Le mythique cinéaste Werner Herzog propose une nouvelle aventure plus grande que nature avec "Cave of Forgotten Dreams", un documentaire qui sait captiver malgré son sujet particulièrement aride.
Découverte en 1994, la grotte Chauvet-Pont d'Arc en France renferme une multitude de peintures et de gravures issues de l'ère paléolithique. Préservées du grand public, peu de gens l'ont visitée. Entre deux projets de fiction, le réalisateur Werner Herzog aime tâter le documentaire. Sa nouvelle prémisse permet d'en savoir davantage sur ce lieu unique en son genre qui en dit long sur la culture – et l'âme - humaine.
Le créateur de L'énigme de Kaspar Hauser considère le cinéma comme une expérience qui permet de plonger dans les abysses de la psyché humaine. De film en film, il affûte son style, explorant ses obsessions de grandeur où la nature livre sans cesse un combat aux Hommes. Peu importe son sujet, tous les moyens sont bons de montrer la cohabitation parfois difficile et inexplicable qui existe entre ces deux entités.
Ce n'est donc pas surprenant le voir s'attaquer à ce projet.
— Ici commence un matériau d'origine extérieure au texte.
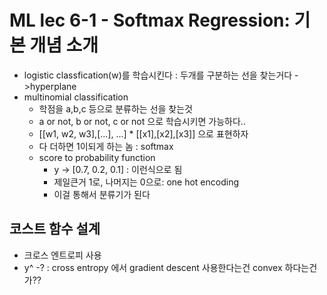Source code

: # ML lec 6-1 - Softmax Regression: 기본 개념 소개

- logistic classfication(w)를 학습시킨다 : 두개를 구분하는 선을 찾는거다 ->hyperplane
- multinomial classification
  - 학점을 a,b,c 등으로 분류하는 선을 찾는것
  - a or not, b or not, c or not 으로 학습시키면 가능하다..
  - [[w1, w2, w3],[...], ...] * [[x1],[x2],[x3]] 으로 표현하자
  - 다 더하면 1이되게 하는 놈 : softmax
  - score to probability function
    - y -> [0.7, 0.2, 0.1] : 이런식으로 됨
    - 제일큰거 1로, 나머지는 0으로: one hot encoding
    - 이걸 통해서 분류기가 된다
##  코스트 함수 설계
- 크로스 엔트로피 사용
- y^
  -? : cross entropy 에서 gradient descent 사용한다는건 convex 하다는건가??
Que recèlent les secrets de ce lieu presque de culte? Qui sont les nouveaux explorateurs des temps modernes? Et qu'est-ce qui n'a pas déjà été dit à ce sujet? Beaucoup de choses. Herzog a une façon bien à lui de faire du documentaire et il le prouve à nouveau en se mettant encore une fois sous les projecteurs. Il sait comment faire parler ses intervenants avec ses questions qui sortent de l'ordinaire, son regard sensible permet de saisir ce qui aurait passé dans l'ombre chez beaucoup de gens, et son sens de l'humour permet d'alléger les situations. À ce chapitre, la finale, typiquement appuyée comme c'est son habitude (avec des gros plans sur des animaux), se révèle comme un gros clin d'oeil, une façon de faire la morale avec dérision, ce qui n'empêche pas le message de demeurer intact.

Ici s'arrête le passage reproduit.